▽
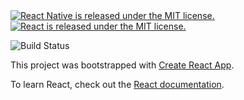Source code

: <a href="https://github.com/facebook/react-native/blob/master/LICENSE">
   <img src="https://img.shields.io/badge/license-MIT-blue.svg" alt="React Native is released under the MIT license." />
 </a>
 
 <a href="https://github.com/facebook/react/blob/master/LICENSE">
   <img src="https://img.shields.io/badge/license-MIT-blue.svg" alt="React is released under the MIT license." />
 </a>
  
![Build Status](https://travis-ci.com/issackj1/react-site.svg?branch=master)

This project was bootstrapped with [Create React App](https://github.com/facebook/create-react-app).

To learn React, check out the [React documentation](https://reactjs.org/).
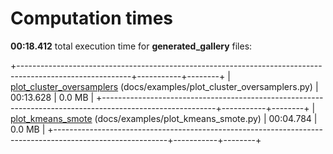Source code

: 

# Computation times

**00:18.412** total execution time for **generated_gallery** files:

+----------------------------------------------------------------------------------------------------------+-----------+--------+
| [plot_cluster_oversamplers](./plot_cluster_oversamplers.md) (docs/examples/plot_cluster_oversamplers.py) | 00:13.628 | 0.0 MB |
+----------------------------------------------------------------------------------------------------------+-----------+--------+
| [plot_kmeans_smote](./plot_kmeans_smote.md) (docs/examples/plot_kmeans_smote.py)                         | 00:04.784 | 0.0 MB |
+----------------------------------------------------------------------------------------------------------+-----------+--------+
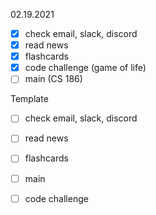 02.19.2021

- [x] check email, slack, discord
- [x] read news
- [x] flashcards
- [x] code challenge (game of life)
- [ ] main (CS 186)

Template

- [ ] check email, slack, discord
- [ ] read news
- [ ] flashcards 
- [ ] main
- [ ] code challenge 

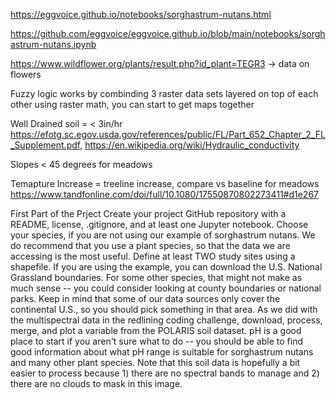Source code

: https://eggvoice.github.io/notebooks/sorghastrum-nutans.html

https://github.com/eggvoice/eggvoice.github.io/blob/main/notebooks/sorghastrum-nutans.ipynb

https://www.wildflower.org/plants/result.php?id_plant=TEGR3 -> data on flowers


Fuzzy logic works by combinding 3 raster data sets layered on top of each other using raster math, you can start to get maps together

Well Drained soil = < 3in/hr https://efotg.sc.egov.usda.gov/references/public/FL/Part_652_Chapter_2_FL_Supplement.pdf, https://en.wikipedia.org/wiki/Hydraulic_conductivity


Slopes < 45 degrees for meadows 

Temapture Increase = treeline increase, compare vs baseline for meadows https://www.tandfonline.com/doi/full/10.1080/17550870802273411#d1e267

First Part of the Prject 
Create your project GitHub repository with a README, license, .gitignore, and at least one Jupyter notebook.
Choose your species, if you are not using our example of sorghastrum nutans. We do recommend that you use a plant species, so that the data we are accessing is the most useful.
Define at least TWO study sites using a shapefile. If you are using the example, you can download the U.S. National Grassland boundaries. For some other species, that might not make as much sense -- you could consider looking at county boundaries or national parks. Keep in mind that some of our data sources only cover the continental U.S., so you should pick something in that area.
As we did with the multispectral data in the redlining coding challenge, download, process, merge, and plot a variable from the POLARIS soil dataset. pH is a good place to start if you aren't sure what to do -- you should be able to find good information about what pH range is suitable for sorghastrum nutans and many other plant species. Note that this soil data is hopefully a bit easier to process because 1) there are no spectral bands to manage and 2) there are no clouds to mask in this image.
△
■ What you have to do ■
Strip out the pictures and quote the remaining data word for word.

■ Response to this task ■
Source code

: <a href="https://github.com/facebook/react-native/blob/master/LICENSE">
   <img src="https://img.shields.io/badge/license-MIT-blue.svg" alt="React Native is released under the MIT license." />
 </a>
 
 <a href="https://github.com/facebook/react/blob/master/LICENSE">
   <img src="https://img.shields.io/badge/license-MIT-blue.svg" alt="React is released under the MIT license." />
 </a>
  
![Build Status](https://travis-ci.com/issackj1/react-site.svg?branch=master)

This project was bootstrapped with [Create React App](https://github.com/facebook/create-react-app).

To learn React, check out the [React documentation](https://reactjs.org/).
Source code

: 

# Computation times

**00:18.412** total execution time for **generated_gallery** files:

+----------------------------------------------------------------------------------------------------------+-----------+--------+
| [plot_cluster_oversamplers](./plot_cluster_oversamplers.md) (docs/examples/plot_cluster_oversamplers.py) | 00:13.628 | 0.0 MB |
+----------------------------------------------------------------------------------------------------------+-----------+--------+
| [plot_kmeans_smote](./plot_kmeans_smote.md) (docs/examples/plot_kmeans_smote.py)                         | 00:04.784 | 0.0 MB |
+----------------------------------------------------------------------------------------------------------+-----------+--------+
 02.19.2021

- [x] check email, slack, discord
- [x] read news
- [x] flashcards
- [x] code challenge (game of life)
- [ ] main (CS 186)

Template

- [ ] check email, slack, discord
- [ ] read news
- [ ] flashcards 
- [ ] main
- [ ] code challenge 

Source code

: https://eggvoice.github.io/notebooks/sorghastrum-nutans.html

https://github.com/eggvoice/eggvoice.github.io/blob/main/notebooks/sorghastrum-nutans.ipynb

https://www.wildflower.org/plants/result.php?id_plant=TEGR3 -> data on flowers


Fuzzy logic works by combinding 3 raster data sets layered on top of each other using raster math, you can start to get maps together

Well Drained soil = < 3in/hr https://efotg.sc.egov.usda.gov/references/public/FL/Part_652_Chapter_2_FL_Supplement.pdf, https://en.wikipedia.org/wiki/Hydraulic_conductivity


Slopes < 45 degrees for meadows 

Temapture Increase = treeline increase, compare vs baseline for meadows https://www.tandfonline.com/doi/full/10.1080/17550870802273411#d1e267

First Part of the Prject 
Create your project GitHub repository with a README, license, .gitignore, and at least one Jupyter notebook.
Choose your species, if you are not using our example of sorghastrum nutans. We do recommend that you use a plant species, so that the data we are accessing is the most useful.
Define at least TWO study sites using a shapefile. If you are using the example, you can download the U.S. National Grassland boundaries. For some other species, that might not make as much sense -- you could consider looking at county boundaries or national parks. Keep in mind that some of our data sources only cover the continental U.S., so you should pick something in that area.
As we did with the multispectral data in the redlining coding challenge, download, process, merge, and plot a variable from the POLARIS soil dataset. pH is a good place to start if you aren't sure what to do -- you should be able to find good information about what pH range is suitable for sorghastrum nutans and many other plant species. Note that this soil data is hopefully a bit easier to process because 1) there are no spectral bands to manage and 2) there are no clouds to mask in this image.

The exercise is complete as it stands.